(Stored data)
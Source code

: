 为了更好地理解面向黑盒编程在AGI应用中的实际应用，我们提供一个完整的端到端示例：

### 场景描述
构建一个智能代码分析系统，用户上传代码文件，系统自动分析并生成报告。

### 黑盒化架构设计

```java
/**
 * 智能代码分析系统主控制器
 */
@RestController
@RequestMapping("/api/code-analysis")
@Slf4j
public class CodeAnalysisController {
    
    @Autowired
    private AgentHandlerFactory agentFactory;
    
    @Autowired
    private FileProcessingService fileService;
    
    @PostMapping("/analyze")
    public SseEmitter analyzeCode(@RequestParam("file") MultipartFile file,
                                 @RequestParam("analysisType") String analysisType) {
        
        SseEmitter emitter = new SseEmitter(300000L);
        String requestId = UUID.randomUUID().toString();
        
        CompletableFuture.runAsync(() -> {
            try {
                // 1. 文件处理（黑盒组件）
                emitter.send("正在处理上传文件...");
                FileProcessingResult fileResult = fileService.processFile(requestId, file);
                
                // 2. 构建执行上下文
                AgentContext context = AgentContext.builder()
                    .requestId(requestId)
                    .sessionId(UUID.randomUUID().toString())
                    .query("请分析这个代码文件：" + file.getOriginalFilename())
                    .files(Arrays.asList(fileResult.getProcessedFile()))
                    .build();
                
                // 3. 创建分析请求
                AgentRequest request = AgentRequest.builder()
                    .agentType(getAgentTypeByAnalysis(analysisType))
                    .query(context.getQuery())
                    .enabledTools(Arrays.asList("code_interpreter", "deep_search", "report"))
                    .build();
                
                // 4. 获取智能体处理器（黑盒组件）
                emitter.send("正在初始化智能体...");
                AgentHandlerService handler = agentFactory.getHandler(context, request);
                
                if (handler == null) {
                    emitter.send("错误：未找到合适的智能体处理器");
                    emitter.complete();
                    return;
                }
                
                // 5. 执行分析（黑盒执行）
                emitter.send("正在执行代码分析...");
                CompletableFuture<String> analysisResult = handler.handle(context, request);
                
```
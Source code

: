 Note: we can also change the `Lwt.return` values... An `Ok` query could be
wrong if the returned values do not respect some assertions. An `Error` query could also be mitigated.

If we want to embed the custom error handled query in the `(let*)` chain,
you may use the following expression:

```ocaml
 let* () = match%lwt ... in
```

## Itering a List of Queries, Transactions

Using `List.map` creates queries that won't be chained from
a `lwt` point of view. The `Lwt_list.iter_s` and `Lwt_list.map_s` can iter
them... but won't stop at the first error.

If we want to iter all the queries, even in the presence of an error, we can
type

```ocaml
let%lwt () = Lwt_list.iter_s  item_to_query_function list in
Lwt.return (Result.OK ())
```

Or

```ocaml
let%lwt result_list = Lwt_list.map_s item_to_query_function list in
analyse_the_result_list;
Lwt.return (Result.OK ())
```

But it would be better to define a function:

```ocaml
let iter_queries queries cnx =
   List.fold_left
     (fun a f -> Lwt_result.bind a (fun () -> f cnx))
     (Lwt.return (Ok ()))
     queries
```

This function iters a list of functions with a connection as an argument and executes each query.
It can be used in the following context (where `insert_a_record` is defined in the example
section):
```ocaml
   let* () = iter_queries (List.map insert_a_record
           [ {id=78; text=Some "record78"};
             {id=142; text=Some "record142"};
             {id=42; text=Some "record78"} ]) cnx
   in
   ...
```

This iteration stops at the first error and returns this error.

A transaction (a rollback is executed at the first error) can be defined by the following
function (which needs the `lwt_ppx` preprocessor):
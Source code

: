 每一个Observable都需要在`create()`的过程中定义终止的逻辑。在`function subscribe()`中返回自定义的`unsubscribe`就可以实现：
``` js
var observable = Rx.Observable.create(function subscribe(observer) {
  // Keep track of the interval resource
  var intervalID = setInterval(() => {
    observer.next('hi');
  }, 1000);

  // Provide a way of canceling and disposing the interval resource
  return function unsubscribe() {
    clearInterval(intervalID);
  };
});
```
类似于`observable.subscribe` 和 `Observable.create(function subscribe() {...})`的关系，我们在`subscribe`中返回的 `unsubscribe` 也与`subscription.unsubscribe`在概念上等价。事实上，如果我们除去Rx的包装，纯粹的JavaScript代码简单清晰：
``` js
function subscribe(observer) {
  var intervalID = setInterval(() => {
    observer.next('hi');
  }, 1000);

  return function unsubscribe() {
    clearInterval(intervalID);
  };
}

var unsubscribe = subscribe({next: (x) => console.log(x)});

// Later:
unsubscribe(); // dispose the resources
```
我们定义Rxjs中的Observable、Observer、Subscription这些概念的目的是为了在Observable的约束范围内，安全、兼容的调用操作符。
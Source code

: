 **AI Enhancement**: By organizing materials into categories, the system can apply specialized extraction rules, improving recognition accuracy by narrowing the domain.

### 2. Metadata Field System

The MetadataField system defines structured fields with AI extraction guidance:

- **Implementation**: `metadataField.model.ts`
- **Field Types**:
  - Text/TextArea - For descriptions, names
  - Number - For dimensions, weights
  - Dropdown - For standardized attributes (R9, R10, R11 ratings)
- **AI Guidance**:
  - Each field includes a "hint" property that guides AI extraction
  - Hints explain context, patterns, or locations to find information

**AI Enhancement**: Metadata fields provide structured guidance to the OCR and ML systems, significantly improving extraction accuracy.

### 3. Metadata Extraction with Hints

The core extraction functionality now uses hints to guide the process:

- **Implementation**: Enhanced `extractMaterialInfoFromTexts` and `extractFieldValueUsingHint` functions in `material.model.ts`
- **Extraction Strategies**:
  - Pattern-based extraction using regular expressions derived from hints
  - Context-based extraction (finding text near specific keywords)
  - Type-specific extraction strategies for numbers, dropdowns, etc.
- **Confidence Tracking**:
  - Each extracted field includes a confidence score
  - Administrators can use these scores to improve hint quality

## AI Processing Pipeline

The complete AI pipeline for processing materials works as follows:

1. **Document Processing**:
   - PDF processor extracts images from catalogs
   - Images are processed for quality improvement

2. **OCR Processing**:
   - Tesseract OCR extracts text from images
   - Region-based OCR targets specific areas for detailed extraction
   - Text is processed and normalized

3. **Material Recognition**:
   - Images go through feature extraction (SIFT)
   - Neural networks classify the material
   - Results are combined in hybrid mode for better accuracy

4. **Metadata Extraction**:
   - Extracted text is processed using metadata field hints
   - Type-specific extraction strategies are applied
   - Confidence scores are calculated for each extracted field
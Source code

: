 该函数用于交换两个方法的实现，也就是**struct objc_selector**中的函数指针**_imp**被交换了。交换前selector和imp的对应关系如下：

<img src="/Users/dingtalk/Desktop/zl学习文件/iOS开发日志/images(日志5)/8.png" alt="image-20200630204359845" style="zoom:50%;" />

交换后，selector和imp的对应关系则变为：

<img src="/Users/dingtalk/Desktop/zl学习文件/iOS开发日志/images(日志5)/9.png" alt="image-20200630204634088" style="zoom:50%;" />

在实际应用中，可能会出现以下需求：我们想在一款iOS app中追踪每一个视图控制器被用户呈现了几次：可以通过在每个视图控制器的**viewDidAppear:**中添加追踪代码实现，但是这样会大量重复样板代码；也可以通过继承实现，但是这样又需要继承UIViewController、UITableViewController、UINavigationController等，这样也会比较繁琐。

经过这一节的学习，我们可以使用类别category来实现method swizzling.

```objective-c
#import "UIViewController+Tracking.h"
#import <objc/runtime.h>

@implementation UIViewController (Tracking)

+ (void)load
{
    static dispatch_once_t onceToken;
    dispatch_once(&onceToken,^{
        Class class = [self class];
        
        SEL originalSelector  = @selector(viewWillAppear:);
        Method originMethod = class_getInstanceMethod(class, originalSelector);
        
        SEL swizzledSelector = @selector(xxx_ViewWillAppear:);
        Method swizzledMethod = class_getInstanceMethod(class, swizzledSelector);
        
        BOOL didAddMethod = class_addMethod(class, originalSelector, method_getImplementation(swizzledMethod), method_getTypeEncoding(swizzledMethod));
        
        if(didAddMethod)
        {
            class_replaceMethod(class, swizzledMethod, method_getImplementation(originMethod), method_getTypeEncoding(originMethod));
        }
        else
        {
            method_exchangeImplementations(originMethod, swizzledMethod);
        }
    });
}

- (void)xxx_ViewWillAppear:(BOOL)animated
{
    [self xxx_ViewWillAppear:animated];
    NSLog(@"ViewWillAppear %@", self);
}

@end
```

- About this task: The answer must be every line of the data that holds the word "toString".

- Response box:
        String requestId = UUID.randomUUID().toString();
                    .sessionId(UUID.randomUUID().toString())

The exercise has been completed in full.